Они молчали. Ганя по-прежнему сидела в кресле, а старик лежал у ее ног, обняв колени дочери, и с неясностью смотрел на ее страдальческое лицо.
– Ах, я дурак старый, злодей своего дитяти, – шептал Тимофей Тимофеевич, – и как мог я допустить это, где были глаза у меня, что сталось с рассудком? О, горе извергу!! Я жестоко отомщу за поругание твое, дочь моя!!
Он почти угадывал истину, хотя Ганя ничего еще не сказала ему. Этот изнуренный вид, следы побоев, потухший взор, худоба – все это говорило красноречиво о пережитом. Никакая болезнь не может сделать такой перемены.

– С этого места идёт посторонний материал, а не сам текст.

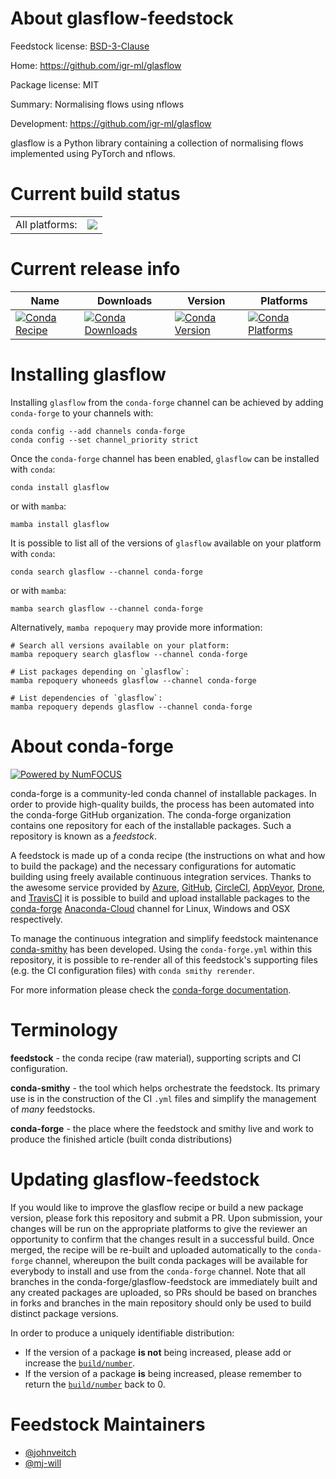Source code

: About glasflow-feedstock
========================

Feedstock license: [BSD-3-Clause](https://github.com/conda-forge/glasflow-feedstock/blob/main/LICENSE.txt)

Home: https://github.com/igr-ml/glasflow

Package license: MIT

Summary: Normalising flows using nflows

Development: https://github.com/igr-ml/glasflow

glasflow is a Python library containing a collection of normalising flows
implemented using PyTorch and nflows.


Current build status
====================


<table><tr><td>All platforms:</td>
    <td>
      <a href="https://dev.azure.com/conda-forge/feedstock-builds/_build/latest?definitionId=17468&branchName=main">
        <img src="https://dev.azure.com/conda-forge/feedstock-builds/_apis/build/status/glasflow-feedstock?branchName=main">
      </a>
    </td>
  </tr>
</table>

Current release info
====================

| Name | Downloads | Version | Platforms |
| --- | --- | --- | --- |
| [![Conda Recipe](https://img.shields.io/badge/recipe-glasflow-green.svg)](https://anaconda.org/conda-forge/glasflow) | [![Conda Downloads](https://img.shields.io/conda/dn/conda-forge/glasflow.svg)](https://anaconda.org/conda-forge/glasflow) | [![Conda Version](https://img.shields.io/conda/vn/conda-forge/glasflow.svg)](https://anaconda.org/conda-forge/glasflow) | [![Conda Platforms](https://img.shields.io/conda/pn/conda-forge/glasflow.svg)](https://anaconda.org/conda-forge/glasflow) |

Installing glasflow
===================

Installing `glasflow` from the `conda-forge` channel can be achieved by adding `conda-forge` to your channels with:

```
conda config --add channels conda-forge
conda config --set channel_priority strict
```

Once the `conda-forge` channel has been enabled, `glasflow` can be installed with `conda`:

```
conda install glasflow
```

or with `mamba`:

```
mamba install glasflow
```

It is possible to list all of the versions of `glasflow` available on your platform with `conda`:

```
conda search glasflow --channel conda-forge
```

or with `mamba`:

```
mamba search glasflow --channel conda-forge
```

Alternatively, `mamba repoquery` may provide more information:

```
# Search all versions available on your platform:
mamba repoquery search glasflow --channel conda-forge

# List packages depending on `glasflow`:
mamba repoquery whoneeds glasflow --channel conda-forge

# List dependencies of `glasflow`:
mamba repoquery depends glasflow --channel conda-forge
```


About conda-forge
=================

[![Powered by
NumFOCUS](https://img.shields.io/badge/powered%20by-NumFOCUS-orange.svg?style=flat&colorA=E1523D&colorB=007D8A)](https://numfocus.org)

conda-forge is a community-led conda channel of installable packages.
In order to provide high-quality builds, the process has been automated into the
conda-forge GitHub organization. The conda-forge organization contains one repository
for each of the installable packages. Such a repository is known as a *feedstock*.

A feedstock is made up of a conda recipe (the instructions on what and how to build
the package) and the necessary configurations for automatic building using freely
available continuous integration services. Thanks to the awesome service provided by
[Azure](https://azure.microsoft.com/en-us/services/devops/), [GitHub](https://github.com/),
[CircleCI](https://circleci.com/), [AppVeyor](https://www.appveyor.com/),
[Drone](https://cloud.drone.io/welcome), and [TravisCI](https://travis-ci.com/)
it is possible to build and upload installable packages to the
[conda-forge](https://anaconda.org/conda-forge) [Anaconda-Cloud](https://anaconda.org/)
channel for Linux, Windows and OSX respectively.

To manage the continuous integration and simplify feedstock maintenance
[conda-smithy](https://github.com/conda-forge/conda-smithy) has been developed.
Using the ``conda-forge.yml`` within this repository, it is possible to re-render all of
this feedstock's supporting files (e.g. the CI configuration files) with ``conda smithy rerender``.

For more information please check the [conda-forge documentation](https://conda-forge.org/docs/).

Terminology
===========

**feedstock** - the conda recipe (raw material), supporting scripts and CI configuration.

**conda-smithy** - the tool which helps orchestrate the feedstock.
                   Its primary use is in the construction of the CI ``.yml`` files
                   and simplify the management of *many* feedstocks.

**conda-forge** - the place where the feedstock and smithy live and work to
                  produce the finished article (built conda distributions)


Updating glasflow-feedstock
===========================

If you would like to improve the glasflow recipe or build a new
package version, please fork this repository and submit a PR. Upon submission,
your changes will be run on the appropriate platforms to give the reviewer an
opportunity to confirm that the changes result in a successful build. Once
merged, the recipe will be re-built and uploaded automatically to the
`conda-forge` channel, whereupon the built conda packages will be available for
everybody to install and use from the `conda-forge` channel.
Note that all branches in the conda-forge/glasflow-feedstock are
immediately built and any created packages are uploaded, so PRs should be based
on branches in forks and branches in the main repository should only be used to
build distinct package versions.

In order to produce a uniquely identifiable distribution:
 * If the version of a package **is not** being increased, please add or increase
   the [``build/number``](https://docs.conda.io/projects/conda-build/en/latest/resources/define-metadata.html#build-number-and-string).
 * If the version of a package **is** being increased, please remember to return
   the [``build/number``](https://docs.conda.io/projects/conda-build/en/latest/resources/define-metadata.html#build-number-and-string)
   back to 0.

Feedstock Maintainers
=====================

* [@johnveitch](https://github.com/johnveitch/)
* [@mj-will](https://github.com/mj-will/)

Здесь, очевидно, кроме физических, были жестокие нравственные страдания, душевные муки. Тимофей Тимофеевич вспомнил, с каким упорством зять не хотел привести к нему жену и согласился только тогда, когда он неожиданно сам собрался идти к ним. Вспомнил он неопределенные, уклончивые ответы зятя относительно болезни Гани: ему удалось однажды уловить магический взгляд Ивана Степановича, брошенный на жену, которая сразу испуганно притихла. Все то, на что он прежде не обращал внимания, теперь представлялось ему ясным доказательством истинной причины увядания дочери.
«А я-то сам, – думал старик, – разве я не подчинился ему и не сделался жестоким? Зачем я почти насильно заставил Ганю идти за него замуж? Как мог я уволить без повода, причины и даже объяснения моего старого верного слугу Степанова, чего ради я сократил всем рабочим плату, ввел суровые штрафы? Что мне, больше барыша захотелось? Сколько слез и горя причинил я всем своим служащим, и в результате сам должен был наполовину сократить производство, терпеть убытки. Кто был моим коварным советчиком? Кто искал слез людских?»